Do not confuse the function circle `o` with the jot `∘` used for the _outer product_ or the operators _beside_ and _bind_.

$\pi \times n$ can be obtained with `○n`:

In [127]:
○1 2 0.5

In [128]:
○ ÷3

This last expression gives $\frac\pi3$.
However, be careful!
The symbol `○`, by itself, does not represent the value π that we divided by 3 with `○÷3`.
`÷3` computed the reciprocal of 3 and then the monadic function _pi times_ got applied to that.

(Mathematical-Functions-Circular-and-Hyperbolic-Trigonometry)=
#### Circular and Hyperbolic Trigonometry

Using the dyadic form of the glyph _circle_, one can obtain all the possible direct and inverse functions of circular and hyperbolic trigonometry.

the trigonometric function is designated by the left argument to `○` according to the table below.
You can see that the positive left arguments refer to direct trigonometric functions, while negative arguments refer to their inverse functions.
Values from 1 to 3 calculate circular functions and values from 5 to 7 calculate hyperbolic functions.

(Mathematical-Functions-Direct-Trigonometric-Functions)=
##### Direct Trigonometric Functions

| `f` | `f ○ x` |
| :- | :- |
| `0` | $\sqrt{1 - x^2}$ |
| `1` | $\sin{x}$ |
| `2` | $\cos{x}$ |
| `3` | $\tan{x}$ |
| `4` | $\sqrt{1 + x^2}$ |
| `5` | $\text{sinh }x$ |
| `6` | $\text{cosh }x$ |
| `7` | $\text{tanh }x$ |


(Mathematical-Functions-Inverse-Trigonometric-Functions)=
#### Inverse Trigonometric Functions

| `f` | `f ○ x` |
| :- | :- |
| `¯1` | $\arcsin{x}$ |
| `¯2` | $\arccos{x}$ |
| `¯3` | $\arctan{x}$ |
| `¯4` | $\sqrt{-1 + x^2}$ |
| `¯5` | $\text{argsinh }x$ |
| `¯6` | $\text{argcosh }x$ |
| `¯7` | $\text{argtanh }x$ |

For example:

 - `2○x` means $\cos x$;
 - `5○x` means $\text{sinh }x$;
 - `¯2○x` means $\arccos x$;
 - `0○val` calculates $|\cos x|$ if $val = \sin x$, or $|\sin x|$ if $val = \cos x$;
 - `4○val` calculates $|\text{cosh }x|$ if $val = \text{sinh }x$; and
 - `¯4○val` calculates $|\text{sinh }x|$ if $val = \text{cosh }x$.

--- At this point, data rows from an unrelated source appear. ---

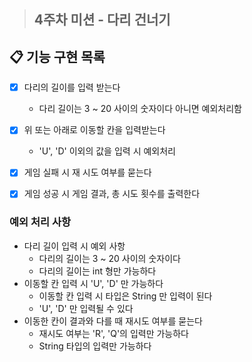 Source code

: > ## 4주차 미션 - 다리 건너기

## 📋 기능 구현 목록

- [x] 다리의 길이를 입력 받는다  
  - 다리 길이는 3 ~ 20 사이의 숫자이다 아니면 예외처리함
- [x] 위 또는 아래로 이동할 칸을 입력받는다
  -  'U', 'D' 이외의 값을 입력 시 예외처리
- [x] 게임 실패 시 재 시도 여부를 묻는다
- [x] 게임 성공 시 게임 결과, 총 시도 횟수를 출력한다


### 예외 처리 사항

- 다리 길이 입력 시 예외 사항
  - 다리의 길이는 3 ~ 20 사이의 숫자이다
  - 다리의 길이는 int 형만 가능하다
- 이동할 칸 입력 시 'U', 'D' 만 가능하다
  - 이동할 칸 입력 시 타입은 String 만 입력이 된다
  - 'U', 'D' 만 입력될 수 있다
- 이동한 칸이 결과와 다를 때 재시도 여부를 묻는다
  - 재시도 여부는 'R', 'Q'의 입력만 가능하다
  - String 타입의 입력만 가능하다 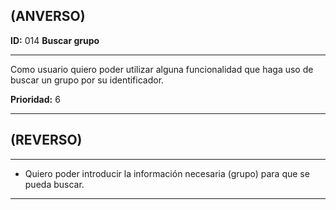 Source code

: ## (ANVERSO)

**ID:** 014 **Buscar grupo**

***

Como usuario quiero poder utilizar alguna funcionalidad que haga uso de buscar un grupo por su identificador. 

**Prioridad:** 6

***

## (REVERSO)

***

* Quiero poder introducir la información necesaria (grupo) para que se pueda buscar.

***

For direct circular trigonometry (`f∊1 2 3`) the value of `x` must be in radians.
For inverse circular trigonometry (`f∊-1 2 3`) the returned result is in radians.

(Mathematical-Functions-Concrete-Trigonometry-Examples)=
#### Concrete Trigonometry Examples

Let us compute the cosine of $0$, $\pi/6$, and $\pi/3$, respectively:

In [129]:
2○ 0,○÷6 3

Next, we calculate three different functions for $\pi/3$:

In [130]:
1 2 3 ○ ○÷3

These three functions were, respectively, the sine, the cosine, and the tangent.

Now, we confirm that $\arctan 1 = \pi/4$:

In [131]:
(¯3○1) = ○÷4

We can also calculate the sine and cosine of $\pi/2$:

In [132]:
1 2 ○ ○÷2

The very last result shows that the algorithms used to calculate the circular or hyperbolic values sometimes lead to very minor rounding approximation errors.
The second value is very close to zero, but it should be zero.

(Mathematical-Functions-Manipulating-Complex-Numbers)=
#### Manipulating Complex Numbers

Since the support for complex numbers was added to Dyalog APL, the function _circle_ was extended to provide some useful functions to manipulate complex numbers.
We list them in the table below, where `x` represents an arbitrary number.

| `f` | `f ○ x` |
| :- | :- |
| `8`| `(-1+x*2)*0.5` |
| `9`| real part of `x` |
| `10` | `\|x`, the magnitude of `x` |
| `11` | imaginary part of `x` |
| `12` | phase of `x` |
| `¯8` | `-8○x` |
| `¯9` | `x` |
| `¯10` | `+x`, the complex conjugate of `x` |
| `¯11` | `x×0J1` |
| `¯12` | `*x×0J1` |

To exemplify the usage of some of these left arguments, we will verify some simple identities.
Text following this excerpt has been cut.